Quote Originally Posted by AlexTX ret View Post
Wilf, I finally found out our major sticking point. Recognized policy for most counties small unit tactics reduce (maybe to almost nothing) the value of the individual rifleman except to keep the enemy from disrupting the crew served weapon. This comes straight from WW2. The Germans kept rebuilding the 10 man squad with its embedded M34/m40 LMG. It proved its effectiveness over and over.
Not sure of your point here. Yes, some weapons are disproportionately effective in breaking the enemies will. Obviously how you sustain, manoeuvre and apply those weapons within your tactical doctrine, is extremely important.
The German Squad of 1940 was 13 men, not 10. Treat with extreme caution what folks say about German infantry organisation. By mid 1944 almost all German infantry units task organised and threw the TOE in the bin.
The M1 rifle was effective but the BAR proved less than spectaclar. It was too light and fragile to be used as an effective LMG. The platoon's M1919 30 cal MMGs were effective but there weren't enough of them in a platoon.
Like Ken, I'd dispute the BAR as fragile.
The M1 and BAR fired the same cartridge from the same barrel length. The BAR had a bi-pod, was fully automatic and useable by 1 man (the MG-42 was not) - so the BAR was an enhanced M1. It was a true Light Automatic Rifle, and it was a very good idea in 1919. Not so great by 1940, but in terms of what it was designed for, more than adequate.
So today, it matters little what the cartridge or rifle is as long as it can keep the bad guys at bay. The real killing will be done by crew served weapons.
That's too simplistic, but yes you need a combination of weapons in the platoon. Heavier weapons will have heavier effect.
In this case, you're right in your convictions. It fits the prevalent operational mission of the squad/platoon. The SAW is sort of a aberation. All the minimum parameters of the inefficent rifle round and all the requirements of a crew served weapons. No wonder so many feel that it is a pile of sh*t.
Thanks, and that is essentially mine, Ken's, Reed's and many others case. Convictions and a body of empirical evidence are not the same thing.
  • Actually I will take it one step further. While foot powered units show weaknesses, there are more than a few countires that are seeing a tendency of using less tanks (expensive and too big to ship easily) and instead of going to a more and more effective IFVs caring a section of Infantry.

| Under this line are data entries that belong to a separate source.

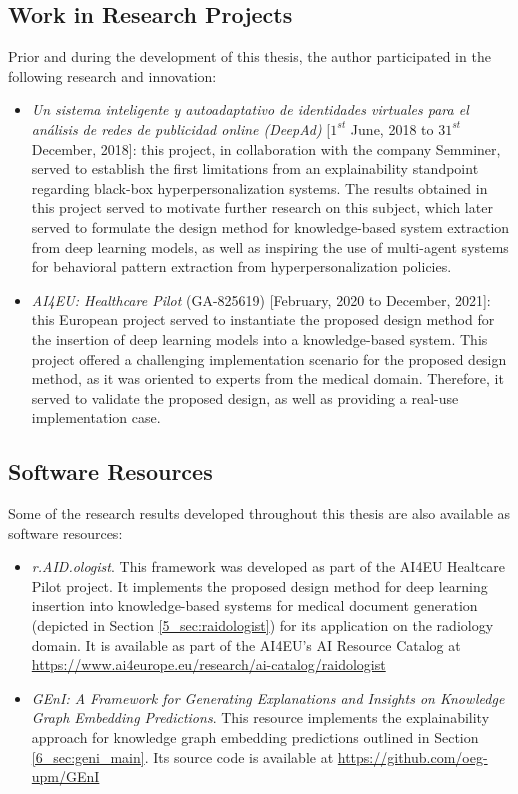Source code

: \subsection{Work in Research Projects}
Prior and during the development of this thesis, the author participated in the following research and innovation:
\begin{itemize}
    \item \textit{Un sistema inteligente y autoadaptativo de identidades virtuales para el análisis de redes de publicidad online (DeepAd)} [$1^{st}$ June, 2018 to $31^{st}$ December, 2018]: this project, in collaboration with the company Semminer, served to establish the first limitations from an explainability standpoint regarding black-box hyperpersonalization systems. The results obtained in this project served to motivate further research on this subject, which later served to formulate the design method for knowledge-based system extraction from deep learning models, as well as inspiring the use of multi-agent systems for behavioral pattern extraction from hyperpersonalization policies.
    
    \item \textit{AI4EU: Healthcare Pilot} (GA-825619) [February, 2020 to December, 2021]: this European project served to instantiate the proposed design method for the insertion of deep learning models into a knowledge-based system. This project offered a challenging implementation scenario for the proposed design method, as it was oriented to experts from the medical domain. Therefore, it served to validate the proposed design, as well as providing a real-use implementation case.
\end{itemize}
\subsection{Software Resources}
Some of the research results developed throughout this thesis are also available as software resources:
\begin{itemize}
    \item \textit{r.AID.ologist}. This framework was developed as part of the AI4EU Healtcare Pilot project. It implements the proposed design method for deep learning insertion into knowledge-based systems for medical document generation (depicted in Section \ref{5_sec:raidologist}) for its application on the radiology domain. It is available as part of the AI4EU's AI Resource Catalog at \url{https://www.ai4europe.eu/research/ai-catalog/raidologist}
    
    \item \textit{GEnI: A Framework for Generating Explanations and Insights on Knowledge Graph Embedding Predictions}. This resource implements the explainability approach for knowledge graph embedding predictions outlined in Section \ref{6_sec:geni_main}. Its source code is available at \url{https://github.com/oeg-upm/GEnI}
\end{itemize}
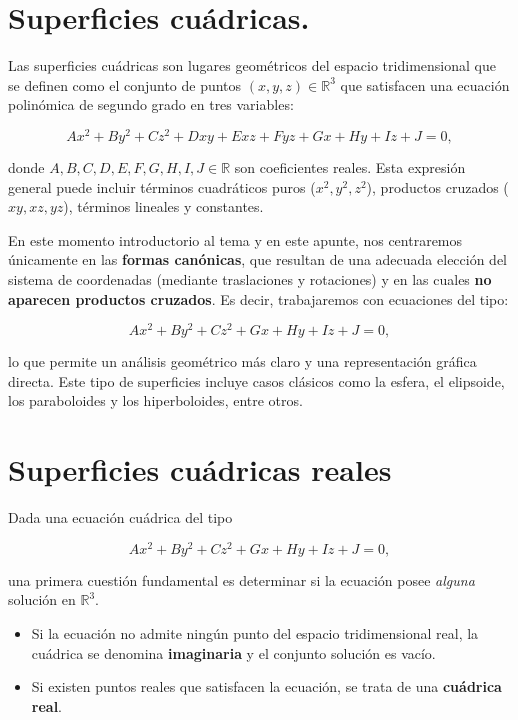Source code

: \documentclass[11pt]{article}
\begin{document}
 \section*{Superficies cuádricas.}
Las superficies cuádricas son lugares geométricos del espacio tridimensional que se definen como el conjunto de puntos $(x, y, z) \in \mathbb{R}^3$ que satisfacen una ecuación polinómica de segundo grado en tres variables:

$$
Ax^2 + By^2 + Cz^2 + Dxy + Exz + Fyz + Gx + Hy + Iz + J = 0,
$$

donde $A, B, C, D, E, F, G, H, I, J \in \mathbb{R}$ son coeficientes reales. Esta expresión general puede incluir términos cuadráticos puros ($x^2, y^2, z^2$), productos cruzados ($xy, xz, yz$), términos lineales y constantes.

En este momento introductorio al tema y en este apunte, nos centraremos únicamente en las {\bf formas canónicas}, que resultan de una adecuada elección del sistema de coordenadas (mediante traslaciones y rotaciones) y en las cuales {\bf no aparecen productos cruzados}. Es decir, trabajaremos con ecuaciones del tipo:

$$
Ax^2 + By^2 + Cz^2 + Gx + Hy + Iz + J = 0,
$$

lo que permite un análisis geométrico más claro y una representación gráfica directa. Este tipo de superficies incluye casos clásicos como la esfera, el elipsoide, los paraboloides y los hiperboloides, entre otros.



\section*{Superficies cuádricas reales}

Dada una ecuación cuádrica del tipo

\[
Ax^2 + By^2 + Cz^2 + Gx + Hy + Iz + J = 0,
\]

una primera cuestión fundamental es determinar si la ecuación posee \emph{alguna} solución en $\mathbb{R}^3$. 

\begin{itemize}
    \item Si la ecuación no admite ningún punto del espacio tridimensional real, la cuádrica se denomina \textbf{imaginaria} y el conjunto solución es vacío.
    \item Si existen puntos reales que satisfacen la ecuación, se trata de una \textbf{cuádrica real}.
\end{itemize}
\end{document}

  • The Americans tried this and is failing. The Bradley was effective for a while but now there are a larger and more powerful weapons packages out there. Also, the Bradley was never that easy to pack up and ship anywhere. Also it didn't fit our squad profile of 9 men easily. Under such conditions, it is cramped and in the case of long rides/confinment, it is very taxing.
Well that's another can of worms, and it comes down to what you actually want the infantry to do. I think IFVs are not good for infantry. APCs are however essential.
I have studied the Israeli system and while it is more effective in most areas, it show a certain weakness in urban environments. ESP. in anti-terrorist insurgency missions.
What system? Almost everything the IDF does makes extremely good sense, if you see the problem in the way they do. This is very hard for modern Brits and Americans because few if any have ever fought a war within 100km of where you were born.
So I'm a bit sensitive to the effects of world wide political opinion on the actions of the individual state.
Individual states like the US or smaller non-Christian individual states?